Problem details = For the word "spectrometry", work out how many lines in the records below contain it and state that count alone.
◆ ◆ ◆ ◆ ◆ ◆ ◆
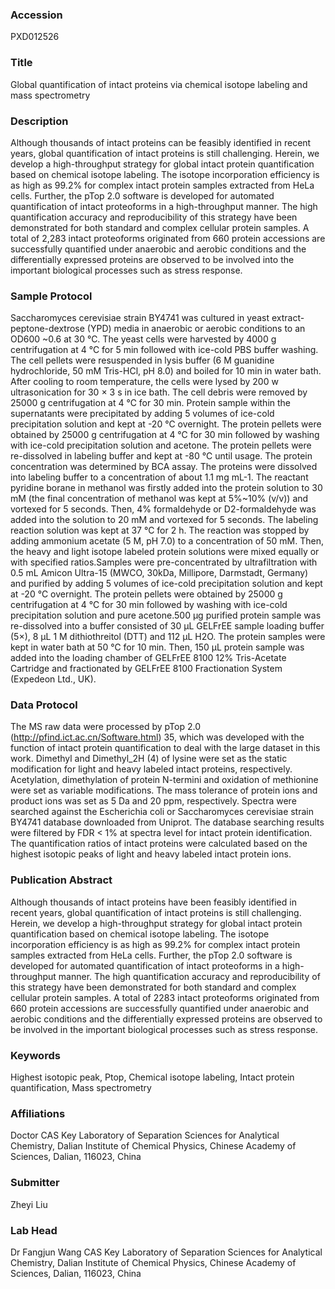 ### Accession
PXD012526

### Title
Global quantification of intact proteins via chemical isotope labeling and mass spectrometry

### Description
Although thousands of intact proteins can be feasibly identified in recent years, global quantification of intact proteins is still challenging. Herein, we develop a high-throughput strategy for global intact protein quantification based on chemical isotope labeling. The isotope incorporation efficiency is as high as 99.2% for complex intact protein samples extracted from HeLa cells. Further, the pTop 2.0 software is developed for automated quantification of intact proteoforms in a high-throughput manner. The high quantification accuracy and reproducibility of this strategy have been demonstrated for both standard and complex cellular protein samples. A total of 2,283 intact proteoforms originated from 660 protein accessions are successfully quantified under anaerobic and aerobic conditions and the differentially expressed proteins are observed to be involved into the important biological processes such as stress response.

### Sample Protocol
Saccharomyces cerevisiae strain BY4741 was cultured in yeast extract-peptone-dextrose (YPD) media in anaerobic or aerobic conditions to an OD600 ~0.6 at 30 ℃. The yeast cells were harvested by 4000 g centrifugation at 4 ℃ for 5 min followed with ice-cold PBS buffer washing. The cell pellets were resuspended in lysis buffer (6 M guanidine hydrochloride, 50 mM Tris-HCl, pH 8.0) and boiled for 10 min in water bath. After cooling to room temperature, the cells were lysed by 200 w ultrasonication for 30 × 3 s in ice bath. The cell debris were removed by 25000 g centrifugation at 4 ℃ for 30 min. Protein sample within the supernatants were precipitated by adding 5 volumes of ice-cold precipitation solution and kept at -20 ℃ overnight. The protein pellets were obtained by 25000 g centrifugation at 4 ℃ for 30 min followed by washing with ice-cold precipitation solution and acetone. The protein pellets were re-dissolved in labeling buffer and kept at -80 ℃ until usage. The protein concentration was determined by BCA assay. The proteins were dissolved into labeling buffer to a concentration of about 1.1 mg mL-1. The reactant pyridine borane in methanol was firstly added into the protein solution to 30 mM (the final concentration of methanol was kept at 5%~10% (v/v)) and vortexed for 5 seconds. Then, 4% formaldehyde or D2-formaldehyde was added into the solution to 20 mM and vortexed for 5 seconds. The labeling reaction solution was kept at 37 ℃ for 2 h. The reaction was stopped by adding ammonium acetate (5 M, pH 7.0) to a concentration of 50 mM. Then, the heavy and light isotope labeled protein solutions were mixed equally or with specified ratios.Samples were pre-concentrated by ultrafiltration with 0.5 mL Amicon Ultra-15 (MWCO, 30kDa, Millipore, Darmstadt, Germany) and purified by adding 5 volumes of ice-cold precipitation solution and kept at -20 ℃ overnight. The protein pellets were obtained by 25000 g centrifugation at 4 ℃ for 30 min followed by washing with ice-cold precipitation solution and pure acetone.500 μg purified protein sample was re-dissolved into a buffer consisted of 30 μL GELFrEE sample loading buffer (5×), 8 μL 1 M dithiothreitol (DTT) and 112 μL H2O. The protein samples were kept in water bath at 50 ℃ for 10 min. Then, 150 μL protein sample was added into the loading chamber of GELFrEE 8100 12% Tris-Acetate Cartridge and fractionated by GELFrEE 8100 Fractionation System (Expedeon Ltd., UK).

### Data Protocol
The MS raw data were processed by pTop 2.0 (http://pfind.ict.ac.cn/Software.html) 35, which was developed with the function of intact protein quantification to deal with the large dataset in this work. Dimethyl and Dimethyl_2H (4) of lysine were set as the static modification for light and heavy labeled intact proteins, respectively. Acetylation, dimethylation of protein N-termini and oxidation of methionine were set as variable modifications. The mass tolerance of protein ions and product ions was set as 5 Da and 20 ppm, respectively. Spectra were searched against the Escherichia coli or Saccharomyces cerevisiae strain BY4741 database downloaded from Uniprot. The database searching results were filtered by FDR < 1% at spectra level for intact protein identification. The quantification ratios of intact proteins were calculated based on the highest isotopic peaks of light and heavy labeled intact protein ions.

### Publication Abstract
Although thousands of intact proteins have been feasibly identified in recent years, global quantification of intact proteins is still challenging. Herein, we develop a high-throughput strategy for global intact protein quantification based on chemical isotope labeling. The isotope incorporation efficiency is as high as 99.2% for complex intact protein samples extracted from HeLa cells. Further, the pTop 2.0 software is developed for automated quantification of intact proteoforms in a high-throughput manner. The high quantification accuracy and reproducibility of this strategy have been demonstrated for both standard and complex cellular protein samples. A total of 2283 intact proteoforms originated from 660 protein accessions are successfully quantified under anaerobic and aerobic conditions and the differentially expressed proteins are observed to be involved in the important biological processes such as stress response.

### Keywords
Highest isotopic peak, Ptop, Chemical isotope labeling, Intact protein quantification, Mass spectrometry

### Affiliations
Doctor
CAS Key Laboratory of Separation Sciences for Analytical Chemistry, Dalian Institute of Chemical Physics, Chinese Academy of Sciences, Dalian, 116023, China

### Submitter
Zheyi Liu

### Lab Head
Dr Fangjun Wang
CAS Key Laboratory of Separation Sciences for Analytical Chemistry, Dalian Institute of Chemical Physics, Chinese Academy of Sciences, Dalian, 116023, China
◆ ◆ ◆ ◆ ◆ ◆ ◆
Solution to the exercise = 2